Abstract

Development of noble-metal-free photocatalysts for highly efficient sunlight-driven water splitting is of great interest. Nevertheless, for the photocatalytic H₂ evolution reaction (HER), the integrated regulation study on morphology, electronic band structures, and surface active sites of catalyst is still minimal up to now. Herein, well-defined 1D Cd_1- _x Zn_x S@O-MoS₂ /NiO_x hybrid nanostructures with enhanced activity and stability for photocatalytic HER are prepared. Interestingly, the band alignments, exposure of active sites, and interfacial charge separation of Cd_1- _x Zn_x S@O-MoS₂ /NiO_x are optimized by tuning the Zn-doping content as well as the growth of defect-rich O-MoS₂ layer and NiO_x nanoparticles, which endow the hybrids with excellent HER performances.
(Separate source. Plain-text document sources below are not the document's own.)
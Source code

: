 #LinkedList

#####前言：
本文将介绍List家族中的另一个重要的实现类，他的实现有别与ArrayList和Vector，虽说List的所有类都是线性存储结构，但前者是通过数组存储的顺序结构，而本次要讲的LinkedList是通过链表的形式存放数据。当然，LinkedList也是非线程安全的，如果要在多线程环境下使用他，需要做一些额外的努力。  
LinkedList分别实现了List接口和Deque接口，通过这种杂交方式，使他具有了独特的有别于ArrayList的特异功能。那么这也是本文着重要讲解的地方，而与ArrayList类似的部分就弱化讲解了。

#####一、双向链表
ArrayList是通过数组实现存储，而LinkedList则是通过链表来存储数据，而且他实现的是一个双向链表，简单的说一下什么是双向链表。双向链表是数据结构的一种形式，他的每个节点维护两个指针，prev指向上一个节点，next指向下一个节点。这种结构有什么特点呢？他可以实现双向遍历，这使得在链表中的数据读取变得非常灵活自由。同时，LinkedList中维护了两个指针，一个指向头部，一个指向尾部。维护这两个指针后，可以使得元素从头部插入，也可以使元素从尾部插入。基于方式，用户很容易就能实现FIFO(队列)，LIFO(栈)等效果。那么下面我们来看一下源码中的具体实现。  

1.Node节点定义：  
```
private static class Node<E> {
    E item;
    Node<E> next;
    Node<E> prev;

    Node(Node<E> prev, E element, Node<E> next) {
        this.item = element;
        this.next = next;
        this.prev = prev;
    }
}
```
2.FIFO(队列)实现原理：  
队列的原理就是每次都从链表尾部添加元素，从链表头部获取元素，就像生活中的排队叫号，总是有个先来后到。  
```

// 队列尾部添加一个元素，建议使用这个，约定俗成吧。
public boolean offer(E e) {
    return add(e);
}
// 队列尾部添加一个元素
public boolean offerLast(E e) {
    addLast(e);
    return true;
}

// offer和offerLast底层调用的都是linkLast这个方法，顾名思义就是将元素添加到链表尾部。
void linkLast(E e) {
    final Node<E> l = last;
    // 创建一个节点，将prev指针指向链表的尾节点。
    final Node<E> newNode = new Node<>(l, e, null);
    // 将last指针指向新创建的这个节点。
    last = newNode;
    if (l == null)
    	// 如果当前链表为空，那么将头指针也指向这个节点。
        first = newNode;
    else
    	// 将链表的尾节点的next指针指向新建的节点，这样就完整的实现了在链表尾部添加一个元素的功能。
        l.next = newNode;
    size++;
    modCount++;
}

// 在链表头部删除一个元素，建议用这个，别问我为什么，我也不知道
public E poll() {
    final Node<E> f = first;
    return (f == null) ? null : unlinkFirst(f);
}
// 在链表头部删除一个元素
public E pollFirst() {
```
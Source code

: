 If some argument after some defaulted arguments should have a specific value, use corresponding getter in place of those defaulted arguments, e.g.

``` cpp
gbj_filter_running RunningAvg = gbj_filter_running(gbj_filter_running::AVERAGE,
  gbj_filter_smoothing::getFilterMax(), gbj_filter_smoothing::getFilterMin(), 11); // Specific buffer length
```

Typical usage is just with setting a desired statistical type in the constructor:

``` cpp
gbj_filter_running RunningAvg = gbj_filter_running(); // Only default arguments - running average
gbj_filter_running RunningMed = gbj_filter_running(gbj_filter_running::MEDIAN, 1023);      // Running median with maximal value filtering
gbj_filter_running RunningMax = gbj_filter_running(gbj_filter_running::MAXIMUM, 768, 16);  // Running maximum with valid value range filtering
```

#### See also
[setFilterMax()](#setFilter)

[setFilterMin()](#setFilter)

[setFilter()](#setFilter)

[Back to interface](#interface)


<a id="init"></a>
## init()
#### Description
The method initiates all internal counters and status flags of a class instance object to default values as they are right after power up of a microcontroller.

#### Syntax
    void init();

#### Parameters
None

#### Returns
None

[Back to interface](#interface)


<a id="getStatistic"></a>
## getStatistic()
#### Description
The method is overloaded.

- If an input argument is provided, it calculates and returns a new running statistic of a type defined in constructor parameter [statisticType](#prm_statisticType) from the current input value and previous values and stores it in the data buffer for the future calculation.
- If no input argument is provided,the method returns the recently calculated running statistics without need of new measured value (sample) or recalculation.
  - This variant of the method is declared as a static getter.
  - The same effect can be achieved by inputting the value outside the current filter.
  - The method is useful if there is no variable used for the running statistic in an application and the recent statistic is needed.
Specifically, the visible-light-driven (>420 nm) HER activity of Cd_1- _x Zn_x S@O-MoS₂ /NiO_x with 15% Zn-doping and 0.2 wt% O-MoS₂ (CZ_0.15 S-0.2M-NiO_x ) in lactic acid solution (66.08 mmol h^-1 g^-1 ) is about 25 times that of Pt loaded CZ_0.15 S, which is further increased to 223.17 mmol h^-1 g^-1 when using Na₂ S/Na₂ SO₃ as the sacrificial agent. Meanwhile, in Na₂ S/Na₂ SO₃ solution, the CZ_0.15 S-0.2M-NiO_x sample demonstrates an apparent quantum yield of 64.1% at 420 nm and a good stability for HER under long-time illumination. The results presented in this work can be valuable inspirations for the exploitation of advanced materials for energy-related applications.